• [The task]: Please return only the lines from the one holding "denim, cotton, driller's" through the one holding "master's fingers off", exactly as they appear in the records below, both ends included.

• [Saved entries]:
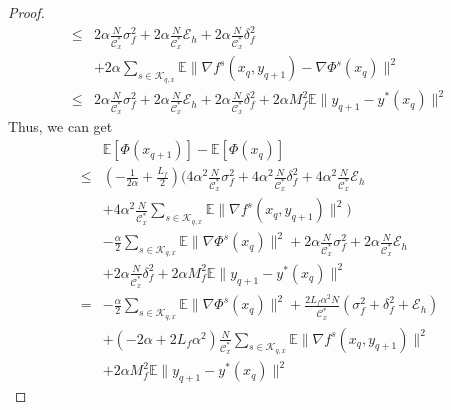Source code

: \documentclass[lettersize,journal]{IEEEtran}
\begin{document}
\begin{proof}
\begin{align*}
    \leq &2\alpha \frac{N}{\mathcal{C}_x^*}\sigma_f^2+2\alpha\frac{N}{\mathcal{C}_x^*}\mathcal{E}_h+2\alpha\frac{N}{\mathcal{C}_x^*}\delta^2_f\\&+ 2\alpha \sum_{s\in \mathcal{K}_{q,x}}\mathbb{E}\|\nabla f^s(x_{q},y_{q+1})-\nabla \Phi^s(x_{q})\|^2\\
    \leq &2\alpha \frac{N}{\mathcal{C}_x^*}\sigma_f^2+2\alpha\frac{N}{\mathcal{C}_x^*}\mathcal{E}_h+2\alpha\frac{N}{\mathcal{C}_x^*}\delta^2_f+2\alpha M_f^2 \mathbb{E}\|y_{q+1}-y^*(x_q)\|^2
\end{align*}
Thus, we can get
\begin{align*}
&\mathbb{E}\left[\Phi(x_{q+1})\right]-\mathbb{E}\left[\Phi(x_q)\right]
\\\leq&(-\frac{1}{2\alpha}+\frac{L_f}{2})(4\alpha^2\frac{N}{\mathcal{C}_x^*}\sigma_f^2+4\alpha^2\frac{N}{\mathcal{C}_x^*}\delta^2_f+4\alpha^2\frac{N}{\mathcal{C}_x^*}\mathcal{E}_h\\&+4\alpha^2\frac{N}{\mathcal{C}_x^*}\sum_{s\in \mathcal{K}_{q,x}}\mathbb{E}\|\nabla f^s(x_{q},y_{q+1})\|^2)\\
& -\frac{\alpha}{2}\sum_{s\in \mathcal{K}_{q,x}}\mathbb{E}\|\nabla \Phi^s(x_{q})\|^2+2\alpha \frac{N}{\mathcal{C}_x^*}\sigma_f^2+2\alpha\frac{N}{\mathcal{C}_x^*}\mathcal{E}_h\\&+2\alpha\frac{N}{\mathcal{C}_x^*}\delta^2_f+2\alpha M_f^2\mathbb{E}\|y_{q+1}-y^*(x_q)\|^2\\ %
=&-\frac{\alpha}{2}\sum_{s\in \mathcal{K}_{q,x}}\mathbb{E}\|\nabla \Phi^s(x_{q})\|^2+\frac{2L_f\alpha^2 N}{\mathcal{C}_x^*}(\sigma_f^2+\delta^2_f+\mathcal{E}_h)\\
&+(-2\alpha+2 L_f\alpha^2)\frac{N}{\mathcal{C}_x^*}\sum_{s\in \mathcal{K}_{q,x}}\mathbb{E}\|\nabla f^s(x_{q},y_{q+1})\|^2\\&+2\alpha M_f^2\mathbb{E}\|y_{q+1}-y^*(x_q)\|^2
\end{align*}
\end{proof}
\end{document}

---

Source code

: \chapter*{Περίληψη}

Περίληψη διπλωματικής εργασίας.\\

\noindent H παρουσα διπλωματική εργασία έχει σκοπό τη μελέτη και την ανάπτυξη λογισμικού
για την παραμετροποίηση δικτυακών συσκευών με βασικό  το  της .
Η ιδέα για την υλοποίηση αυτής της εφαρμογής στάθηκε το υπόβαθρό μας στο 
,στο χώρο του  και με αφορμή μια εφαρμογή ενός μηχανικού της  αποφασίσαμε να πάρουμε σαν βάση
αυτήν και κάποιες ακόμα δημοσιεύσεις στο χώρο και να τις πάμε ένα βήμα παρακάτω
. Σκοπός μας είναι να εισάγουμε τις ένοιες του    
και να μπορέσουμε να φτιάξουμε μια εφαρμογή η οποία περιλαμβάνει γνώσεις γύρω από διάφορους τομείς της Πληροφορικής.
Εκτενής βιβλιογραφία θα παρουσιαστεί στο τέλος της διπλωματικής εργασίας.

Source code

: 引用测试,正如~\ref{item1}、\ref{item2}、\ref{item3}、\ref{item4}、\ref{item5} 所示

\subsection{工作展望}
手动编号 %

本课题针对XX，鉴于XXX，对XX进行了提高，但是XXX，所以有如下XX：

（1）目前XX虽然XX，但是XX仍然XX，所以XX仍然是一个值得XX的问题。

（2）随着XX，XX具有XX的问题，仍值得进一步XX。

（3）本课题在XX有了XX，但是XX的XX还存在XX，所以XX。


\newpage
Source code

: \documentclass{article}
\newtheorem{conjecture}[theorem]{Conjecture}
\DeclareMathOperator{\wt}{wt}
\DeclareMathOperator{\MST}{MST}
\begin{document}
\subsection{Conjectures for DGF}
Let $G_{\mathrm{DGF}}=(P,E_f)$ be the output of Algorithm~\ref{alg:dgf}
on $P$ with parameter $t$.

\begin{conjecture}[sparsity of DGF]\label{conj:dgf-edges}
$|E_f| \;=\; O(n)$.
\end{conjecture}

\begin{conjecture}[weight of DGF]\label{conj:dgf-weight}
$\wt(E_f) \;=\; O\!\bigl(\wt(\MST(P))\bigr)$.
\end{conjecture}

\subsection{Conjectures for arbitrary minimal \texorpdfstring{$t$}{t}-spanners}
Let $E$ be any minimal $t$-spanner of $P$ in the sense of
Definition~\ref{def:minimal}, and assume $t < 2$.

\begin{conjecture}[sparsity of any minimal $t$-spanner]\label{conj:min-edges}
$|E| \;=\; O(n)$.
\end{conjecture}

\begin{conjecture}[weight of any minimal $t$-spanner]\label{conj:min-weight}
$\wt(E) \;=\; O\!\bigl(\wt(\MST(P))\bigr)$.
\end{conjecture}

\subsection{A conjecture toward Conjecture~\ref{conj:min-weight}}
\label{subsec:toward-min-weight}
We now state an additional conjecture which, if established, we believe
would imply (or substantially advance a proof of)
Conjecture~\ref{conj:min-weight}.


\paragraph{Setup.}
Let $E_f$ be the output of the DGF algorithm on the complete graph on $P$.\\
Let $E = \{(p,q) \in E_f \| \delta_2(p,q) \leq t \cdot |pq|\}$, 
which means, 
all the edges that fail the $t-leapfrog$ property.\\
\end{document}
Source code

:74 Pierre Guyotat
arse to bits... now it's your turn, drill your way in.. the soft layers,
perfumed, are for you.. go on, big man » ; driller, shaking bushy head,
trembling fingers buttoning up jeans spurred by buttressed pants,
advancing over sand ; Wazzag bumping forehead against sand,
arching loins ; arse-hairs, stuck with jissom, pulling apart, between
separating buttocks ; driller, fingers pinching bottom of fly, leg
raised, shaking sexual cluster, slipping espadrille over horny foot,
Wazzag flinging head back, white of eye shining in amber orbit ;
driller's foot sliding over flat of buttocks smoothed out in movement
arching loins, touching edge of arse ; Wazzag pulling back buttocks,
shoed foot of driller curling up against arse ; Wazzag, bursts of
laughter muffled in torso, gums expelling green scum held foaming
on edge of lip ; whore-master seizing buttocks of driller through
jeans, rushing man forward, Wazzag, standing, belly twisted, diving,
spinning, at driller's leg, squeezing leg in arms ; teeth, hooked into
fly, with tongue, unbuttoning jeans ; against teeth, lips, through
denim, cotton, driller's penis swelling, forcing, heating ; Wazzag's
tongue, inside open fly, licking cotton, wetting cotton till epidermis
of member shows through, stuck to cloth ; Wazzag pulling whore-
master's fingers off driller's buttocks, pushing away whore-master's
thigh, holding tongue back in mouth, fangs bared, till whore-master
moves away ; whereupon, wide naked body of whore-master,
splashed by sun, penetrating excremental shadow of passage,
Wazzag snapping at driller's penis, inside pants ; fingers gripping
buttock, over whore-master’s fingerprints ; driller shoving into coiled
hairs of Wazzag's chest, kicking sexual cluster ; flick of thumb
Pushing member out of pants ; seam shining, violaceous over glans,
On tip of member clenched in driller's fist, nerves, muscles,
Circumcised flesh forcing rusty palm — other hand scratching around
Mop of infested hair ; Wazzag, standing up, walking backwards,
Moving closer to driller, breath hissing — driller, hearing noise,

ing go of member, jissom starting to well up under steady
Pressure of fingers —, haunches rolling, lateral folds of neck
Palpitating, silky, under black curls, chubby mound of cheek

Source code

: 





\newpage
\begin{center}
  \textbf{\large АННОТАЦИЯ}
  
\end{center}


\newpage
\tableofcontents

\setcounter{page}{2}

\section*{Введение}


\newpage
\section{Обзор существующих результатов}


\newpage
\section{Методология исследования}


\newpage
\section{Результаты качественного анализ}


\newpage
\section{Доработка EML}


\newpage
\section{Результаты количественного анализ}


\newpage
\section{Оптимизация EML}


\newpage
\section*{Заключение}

==

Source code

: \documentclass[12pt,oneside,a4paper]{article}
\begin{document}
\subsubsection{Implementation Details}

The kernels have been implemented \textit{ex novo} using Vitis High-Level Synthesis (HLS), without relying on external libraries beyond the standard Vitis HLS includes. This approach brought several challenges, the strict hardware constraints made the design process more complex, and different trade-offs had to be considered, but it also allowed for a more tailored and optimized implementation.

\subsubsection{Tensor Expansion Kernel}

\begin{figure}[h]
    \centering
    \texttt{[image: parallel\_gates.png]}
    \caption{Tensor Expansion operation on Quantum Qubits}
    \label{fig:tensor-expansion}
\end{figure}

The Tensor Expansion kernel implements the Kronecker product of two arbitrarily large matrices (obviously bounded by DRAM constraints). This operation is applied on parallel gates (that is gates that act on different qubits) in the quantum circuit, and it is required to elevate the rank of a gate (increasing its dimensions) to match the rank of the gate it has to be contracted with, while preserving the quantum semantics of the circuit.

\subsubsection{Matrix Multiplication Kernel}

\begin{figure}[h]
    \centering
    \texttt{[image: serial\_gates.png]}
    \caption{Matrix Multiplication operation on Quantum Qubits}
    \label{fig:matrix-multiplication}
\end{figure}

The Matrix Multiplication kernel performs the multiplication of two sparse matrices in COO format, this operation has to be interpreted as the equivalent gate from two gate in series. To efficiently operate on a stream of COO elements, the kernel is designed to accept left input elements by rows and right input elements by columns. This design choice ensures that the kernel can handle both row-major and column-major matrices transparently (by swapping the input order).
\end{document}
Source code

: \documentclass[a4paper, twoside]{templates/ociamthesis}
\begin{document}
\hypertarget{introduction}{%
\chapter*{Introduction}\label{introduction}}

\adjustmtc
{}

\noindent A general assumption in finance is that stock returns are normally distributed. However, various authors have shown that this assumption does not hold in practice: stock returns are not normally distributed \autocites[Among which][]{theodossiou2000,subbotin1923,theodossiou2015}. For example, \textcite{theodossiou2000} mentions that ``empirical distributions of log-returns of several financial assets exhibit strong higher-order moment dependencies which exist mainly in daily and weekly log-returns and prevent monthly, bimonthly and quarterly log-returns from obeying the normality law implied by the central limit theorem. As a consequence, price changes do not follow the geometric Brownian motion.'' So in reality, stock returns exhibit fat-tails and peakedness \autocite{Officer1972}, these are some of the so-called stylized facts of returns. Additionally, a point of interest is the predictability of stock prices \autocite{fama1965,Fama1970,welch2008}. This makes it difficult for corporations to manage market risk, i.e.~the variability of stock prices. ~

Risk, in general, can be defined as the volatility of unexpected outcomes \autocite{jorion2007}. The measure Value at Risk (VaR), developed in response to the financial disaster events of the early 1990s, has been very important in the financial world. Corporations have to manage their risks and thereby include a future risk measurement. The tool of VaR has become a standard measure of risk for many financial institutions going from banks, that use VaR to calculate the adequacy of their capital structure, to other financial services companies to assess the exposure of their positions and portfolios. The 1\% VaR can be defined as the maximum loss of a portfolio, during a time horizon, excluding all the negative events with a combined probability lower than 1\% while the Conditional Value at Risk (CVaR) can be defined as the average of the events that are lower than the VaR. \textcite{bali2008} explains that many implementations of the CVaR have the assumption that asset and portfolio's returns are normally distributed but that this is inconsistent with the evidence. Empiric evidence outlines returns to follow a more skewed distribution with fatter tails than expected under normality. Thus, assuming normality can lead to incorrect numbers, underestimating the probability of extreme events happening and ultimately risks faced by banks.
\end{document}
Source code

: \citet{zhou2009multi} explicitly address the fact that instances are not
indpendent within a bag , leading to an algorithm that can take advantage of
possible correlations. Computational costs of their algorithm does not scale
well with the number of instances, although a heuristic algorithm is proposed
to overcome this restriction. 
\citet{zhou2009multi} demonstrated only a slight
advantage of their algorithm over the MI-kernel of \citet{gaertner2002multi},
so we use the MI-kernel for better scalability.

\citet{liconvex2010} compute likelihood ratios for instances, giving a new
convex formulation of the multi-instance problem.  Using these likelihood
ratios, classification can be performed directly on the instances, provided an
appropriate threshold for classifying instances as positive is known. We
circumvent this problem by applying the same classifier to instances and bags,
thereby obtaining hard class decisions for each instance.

• [Result of this exercise]:
denim, cotton, driller's penis swelling, forcing, heating ; Wazzag's
tongue, inside open fly, licking cotton, wetting cotton till epidermis
of member shows through, stuck to cloth ; Wazzag pulling whore-
master's fingers off driller's buttocks, pushing away whore-master's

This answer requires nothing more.